Dalam tulisan perdananya, Salahkah Kiai Berpolitik?, saudara Syaiful Amin—sebagai pihak kontra—secara terisirat telah menolak kiai untuk terjun ke dalam politik praktis. Kemudian, dipertegas kembali dalam tulisan keduanya, Urgensi Netralitas Pesantren dalam Politik. Dalam artikel tersebut, setidaknya dia menambah dua alasan mengapa kiai tidak boleh berpolitik. Pertama, dia psimis kharisma yang dimiliki oleh kiai akan luntur bahkan hilang ketika mereka terjun dalam politik yang mana saat ini diklaim kotor, kejam, dan penuh kepalsuan. Kedua, dia psimis dengan niatan kiai yang terjun dalam politik, apakah murni dorongan hati nurani dan demi kepentingan masyarakat atau demi kepentingan pragmatis an sich.
Penulis melihat bahwa saudara Syaiful Amin terlalu psimis dan kurang proporsional dalam menelaah sebuah permasalahan. Padahal sikap psimis yang berlebihan akan menimbulkan sikap su’u dhan dan eksklusivitas dalam berfikir. Misalnya, tentang kharisma kiai, banyak sekali kiai-kiai saat ini yang sudah masuk dalam partai politik, bahkan ada yang menjadi prakarsanya, namun mereka tidak kehilangan kharisma yang dimilikinya, bahkan sumbangan politik mereka menjadi sebuah kebanggaan masyarakat dan memperkuat status ke-kiai-annya. Lihat saja Abdurrahman Wahid, Syaifullah Yusuf, Abd. Hamid, dan lainnya.
Begitu juga dengan niatan kiai. Perlu dipertegas bahwa niat adalah hal yang riil-prinsipil dan individuil, artinya niatan muncul bersamaan dengan realitas dan suasana hati seseorang sehingga penilaian seseorang terhadap niat yang tidak tampak hanyalah angan-angan yang belum tentu mencerminkan niat yang sebenarnya. Saudara Syaiful Amin dalam tulisannya yakin bahwa andaikan dalam menjabat pejabat Negara atau DPR tidak mendapat puluhan juta, para kiai dan gus-gus tidak akan berduyun-duyun mencalonkan dirinya sebagai calon legeslatif (caleg).

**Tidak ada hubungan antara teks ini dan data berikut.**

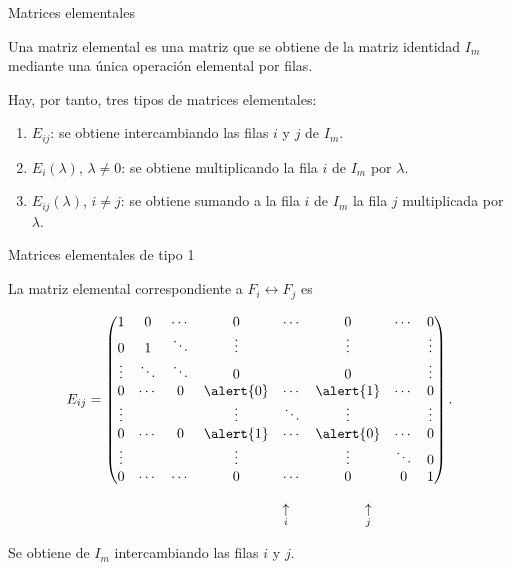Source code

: \begin{frame}{Matrices elementales}

\begin{definition}
Una \alert{matriz elemental} es una matriz que se obtiene de la
matriz identidad \(I_m\) mediante una única operación elemental
por filas.
\end{definition}

\medskip

Hay, por tanto, tres tipos de matrices elementales:

\begin{enumerate}
    \item \(E_{ij}\): se obtiene intercambiando las filas \(i\) y \(j\)
    de \(I_m\).

    \item \(E_i(\lambda)\), \(\lambda\neq0\): se obtiene multiplicando
    la fila \(i\) de \(I_m\) por \(\lambda\).

    \item \(E_{ij}(\lambda)\), \(i\neq j\): se obtiene sumando a la
    fila \(i\) de \(I_m\) la fila \(j\) multiplicada por \(\lambda\).
\end{enumerate}

\end{frame}

\begin{frame}{Matrices elementales de tipo 1}

La matriz elemental correspondiente a
\(F_i\leftrightarrow F_j\) es

\[
E_{ij}=
\begin{pmatrix}
1      & 0      & \cdots & 0      & \cdots & 0      & \cdots & 0\\
0      & 1      & \ddots & \vdots &        & \vdots &        & \vdots\\
\vdots & \ddots & \ddots & 0      &        & 0      &        & \vdots\\
0      & \cdots & 0      & \alert{0} & \cdots & \alert{1} & \cdots & 0\\
\vdots &        &        & \vdots & \ddots & \vdots &        & \vdots\\
0      & \cdots & 0      & \alert{1} & \cdots & \alert{0} & \cdots & 0\\
\vdots &        &        & \vdots &        & \vdots & \ddots & 0\\
0      & \cdots & \cdots & 0      & \cdots & 0      & 0      & 1
\end{pmatrix}.
\]

\[
\hspace{34mm}
\underset{i}{\uparrow}
\hspace{19mm}
\underset{j}{\uparrow}
\]

Se obtiene de \(I_m\) intercambiando las filas \(i\) y \(j\).

\end{frame}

Begitu juga sebaliknya, misalnya dengan menjadi guru madrasah mereka bisa mendapatkan jutaan rupiah, mungkin semua orang—termasuk kiai—akan mencalonkan dirinya sebagai guru. (Kompas edisi Jatim, 09/04/09).
Pertanyaan terbaliknya adalah bagaimana jika seumpama seseorang sama-sama tidak digaji ketika menjadi caleg atau guru, apakah para kiai tidak akan bertindak ketika melihat kondisi pesantren, santri, masyarakat, dan Negaranya dalam keadaan kritis, miskin, bobrok, dan akan jatuh dalam jurang kehancuran dan kebinasaan?, yang jelas semua elemen masyarakat, termasuk kiai sekalipun, akan menjawab ‘tidak’. Di sinilah proporsionalitas sangat dibutuhkan. Dalam menilai sebuah problem, kita dituntut untuk melihatnya dari segala aspeknya dan variabel-variabel yang melingkupinya.
Walau demikian, penulis yakin bahwa ketidaksetujuan saudara Syaiful Amin terhadap kiai berpolitik merupakan kesadaran mendalamnya sebagai seorang santri. Spirit untuk menjernihkan pesantren dari nilai-nilai profan dan kotor perlu diajungi jempol, karena bagaimanapun juga kejernihan pesantren akan berimplikasi terhadap out put pesantren itu sendiri.

Nilai Etik
Pemilihan calon legislatif dari segala tingkatan telah rampung dilaksanakan. Penulis yakin akan banyak gelar “K” atau bahkan “KH.” yang akan tercatat dalam daftar calon terpilih pemilu saat ini. Itu artinya, kiai berpolitik bagaimanapun juga akan menjadi kenyataan yang tidak bisa dielakkan. Dengan demikian, ada tiga variabel yang perlu ditelisik lebih lanjut yakni, pesantren, kiai dan politik. Ketiga variabel tersebut memiliki korelasi yang sangat erat. Pesantren adalah kendaraan kiai dalam merealisasikan nilai-nilai keagamaan, dan politik adalah kendaraan baru seorang kiai ketika terjun dalam politik praktis.
Dalam ranah demikian, kiai memiliki kesempatan dan peluang besar untuk memadukan nilai-nilai yang terkandung dalam dua kendaraannya tersebut. Karena tidak bisa dipungkiri bahwa keduanya sama-sama memiliki nilai etik. Dalam pesantren sering kita mendengar istilah tasamuh, tawazun, tawadhu’, amanah, fathonah, dan semacamnya. Nilai nilai demikian bisa diimplementasikan dalam perpolitikan kita dewasa ini, sehingga citra politik yang terkesan kotor, licik dan palsu akan tampil dengan penuh kejujuran, keramahan dan toleransi. Begitu juga sebaliknya, nilai-nilai etik politik semisal jujur, adil, penuh tanggung jawab, siap menang dan kalah, legowo, bersih, dan lainnya bisa diimplementasikan dalam kehidupan pesantren.
Dengan demikian, pesantren dan politik dapat dijadikan satu kesatuan yang kokoh untuk mencapai orientasinya masing-masing. Pesantren dengan nilai etiknya dapat dijadikan perahu untuk mewujudkan perpolitikan yang bersih, dan politik dengan nilai etiknya dapat dijadikan perahu untuk menentukan sukses tidaknya pesantren di masa depan. Tinggal bagaimana seorang kiai dapat mengompromikan kedua nilai tersebut. Sebagai kata akhir, kalau meminjam bahasa Ubaidillah (1997), kiai, pesantren dan politik dapat diilustrasikan sebagai satu nahkoda, dua perahu, tapi tetap satu muara.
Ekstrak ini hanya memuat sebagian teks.